__Exercise objective__. Without any pictures, print the lines below from the one that has "#summary Stellar Anomoly" through the one that has "[Gardener Extensions Library](https://gardener.cloud)", exactly and nothing else.

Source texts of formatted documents
━━━━━━
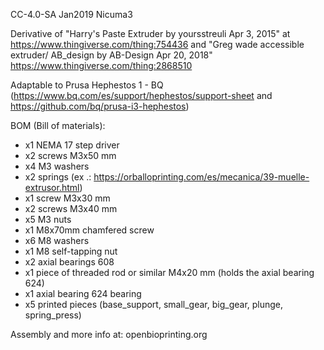 CC-4.0-SA
Jan2019 Nicuma3


Derivative of "Harry's Paste Extruder by yoursstreuli Apr 3, 2015" at https://www.thingiverse.com/thing:754436 and "Greg wade accessible extruder/ AB_design by AB-Design Apr 20, 2018" https://www.thingiverse.com/thing:2868510

Adaptable to Prusa Hephestos 1 - BQ (https://www.bq.com/es/support/hephestos/support-sheet and https://github.com/bq/prusa-i3-hephestos)



BOM (Bill of materials):

  - x1 NEMA 17 step driver
  - x2 screws M3x50 mm
  - x4 M3 washers
  - x2 springs (ex .: https://orballoprinting.com/es/mecanica/39-muelle-extrusor.html)
  - x1 screw M3x30 mm
  - x2 screws M3x40 mm
  - x5 M3 nuts
  - x1 M8x70mm chamfered screw
  - x6 M8 washers
  - x1 M8 self-tapping nut
  - x2 axial bearings 608
  - x1 piece of threaded rod or similar M4x20 mm (holds the axial bearing 624)
  - x1 axial bearing 624 bearing
  - x5 printed pieces (base_support, small_gear, big_gear, plunge, spring_press)

Assembly and more info at: openbioprinting.org
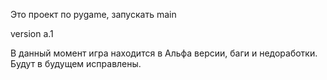 Это проект по pygame, запускать main

version a.1

В данный момент игра находится в Альфа версии, баги и недоработки. Будут в будущем исправлены.
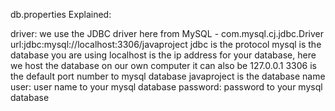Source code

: db.properties Explained:

driver: we use the JDBC driver here from MySQL - com.mysql.cj.jdbc.Driver
url:jdbc:mysql://localhost:3306/javaproject
      jdbc is the protocol
      mysql is the database you are using
      localhost is the ip address for your database, here we host the database on our own computer
             it can also be 127.0.0.1
      3306 is the default port number to mysql database
      javaproject is the database name 
user: user name to your mysql database 
password: password to your mysql database 


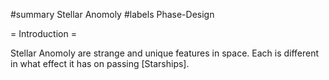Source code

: #summary Stellar Anomoly
#labels Phase-Design

= Introduction =

Stellar Anomoly are strange and unique features in space.  Each is different in what effect it has on passing [Starships].  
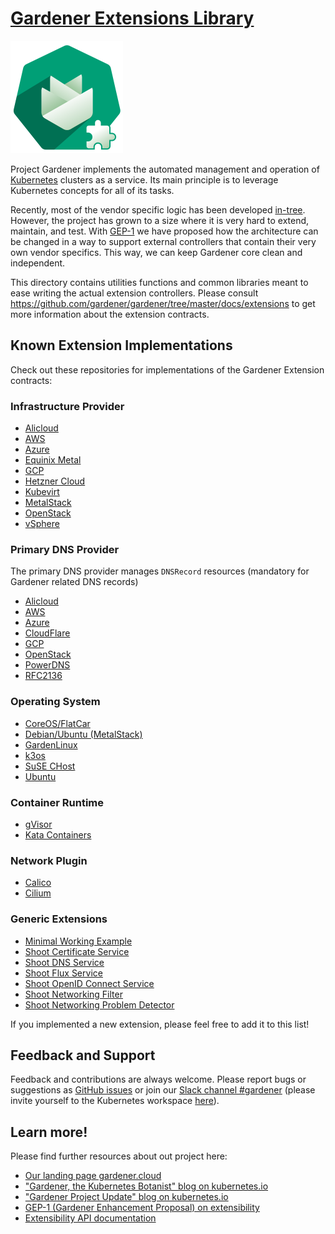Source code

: # [Gardener Extensions Library](https://gardener.cloud)

![Gardener Extensions Logo](../logo/gardener-extensions-large.png)

Project Gardener implements the automated management and operation of [Kubernetes](https://kubernetes.io/) clusters as a service. Its main principle is to leverage Kubernetes concepts for all of its tasks.

Recently, most of the vendor specific logic has been developed [in-tree](https://github.com/gardener/gardener). However, the project has grown to a size where it is very hard to extend, maintain, and test. With [GEP-1](https://github.com/gardener/gardener/blob/master/docs/proposals/01-extensibility.md) we have proposed how the architecture can be changed in a way to support external controllers that contain their very own vendor specifics. This way, we can keep Gardener core clean and independent.

This directory contains utilities functions and common libraries meant to ease writing the actual extension controllers.
Please consult https://github.com/gardener/gardener/tree/master/docs/extensions to get more information about the extension contracts.

## Known Extension Implementations

Check out these repositories for implementations of the Gardener Extension contracts:

### Infrastructure Provider

- [Alicloud](https://github.com/gardener/gardener-extension-provider-alicloud)
- [AWS](https://github.com/gardener/gardener-extension-provider-aws)
- [Azure](https://github.com/gardener/gardener-extension-provider-azure)
- [Equinix Metal](https://github.com/gardener/gardener-extension-provider-equinix-metal)
- [GCP](https://github.com/gardener/gardener-extension-provider-gcp)
- [Hetzner Cloud](https://github.com/23technologies/gardener-extension-provider-hcloud)
- [Kubevirt](https://github.com/gardener/gardener-extension-provider-kubevirt)
- [MetalStack](https://github.com/metal-stack/gardener-extension-provider-metal)
- [OpenStack](https://github.com/gardener/gardener-extension-provider-openstack)
- [vSphere](https://github.com/gardener/gardener-extension-provider-vsphere)

### Primary DNS Provider

The primary DNS provider manages `DNSRecord` resources (mandatory for Gardener related DNS records)

- [Alicloud](https://github.com/gardener/gardener-extension-provider-alicloud)
- [AWS](https://github.com/gardener/gardener-extension-provider-aws)
- [Azure](https://github.com/gardener/gardener-extension-provider-azure)
- [CloudFlare](https://github.com/schrodit/gardener-extension-provider-dns-cloudflare)
- [GCP](https://github.com/gardener/gardener-extension-provider-gcp)
- [OpenStack](https://github.com/gardener/gardener-extension-provider-openstack)
- [PowerDNS](https://github.com/metal-stack/gardener-extension-dns-powerdns)
- [RFC2136](https://github.com/Avarei/gardener-extension-dns-rfc2136)

### Operating System

- [CoreOS/FlatCar](https://github.com/gardener/gardener-extension-os-coreos)
- [Debian/Ubuntu (MetalStack)](https://github.com/metal-stack/os-metal-extension)
- [GardenLinux](https://github.com/gardener/gardener-extension-os-gardenlinux)
- [k3os](https://github.com/23technologies/gardener-extension-os-k3os)
- [SuSE CHost](https://github.com/gardener/gardener-extension-os-suse-chost)
- [Ubuntu](https://github.com/gardener/gardener-extension-os-ubuntu)

### Container Runtime

- [gVisor](https://github.com/gardener/gardener-extension-runtime-gvisor)
- [Kata Containers](https://github.com/23technologies/gardener-extension-runtime-kata)

### Network Plugin

- [Calico](https://github.com/gardener/gardener-extension-networking-calico)
- [Cilium](https://github.com/gardener/gardener-extension-networking-cilium)

### Generic Extensions

- [Minimal Working Example](https://github.com/23technologies/gardener-extension-mwe)
- [Shoot Certificate Service](https://github.com/gardener/gardener-extension-shoot-cert-service)
- [Shoot DNS Service](https://github.com/gardener/gardener-extension-shoot-dns-service)
- [Shoot Flux Service](https://github.com/23technologies/gardener-extension-shoot-flux)
- [Shoot OpenID Connect Service](https://github.com/gardener/gardener-extension-shoot-oidc-service)
- [Shoot Networking Filter](https://github.com/gardener/gardener-extension-shoot-networking-filter)
- [Shoot Networking Problem Detector](https://github.com/gardener/gardener-extension-shoot-networking-problemdetector)

If you implemented a new extension, please feel free to add it to this list!

## Feedback and Support

Feedback and contributions are always welcome. Please report bugs or suggestions as [GitHub issues](https://github.com/gardener/gardener/issues) or join our [Slack channel #gardener](https://kubernetes.slack.com/messages/gardener) (please invite yourself to the Kubernetes workspace [here](http://slack.k8s.io)).

## Learn more!

Please find further resources about out project here:

* [Our landing page gardener.cloud](https://gardener.cloud/)
* ["Gardener, the Kubernetes Botanist" blog on kubernetes.io](https://kubernetes.io/blog/2018/05/17/gardener/)
* ["Gardener Project Update" blog on kubernetes.io](https://kubernetes.io/blog/2019/12/02/gardener-project-update/)
* [GEP-1 (Gardener Enhancement Proposal) on extensibility](https://github.com/gardener/gardener/blob/master/docs/proposals/01-extensibility.md)
* [Extensibility API documentation](https://github.com/gardener/gardener/tree/master/docs/extensions)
━━━━━━
__Task result__.
: #summary Stellar Anomoly
#labels Phase-Design

= Introduction =

Stellar Anomoly are strange and unique features in space.  Each is different in what effect it has on passing [Starships].  
Source code

: # [Gardener Extensions Library](https://gardener.cloud)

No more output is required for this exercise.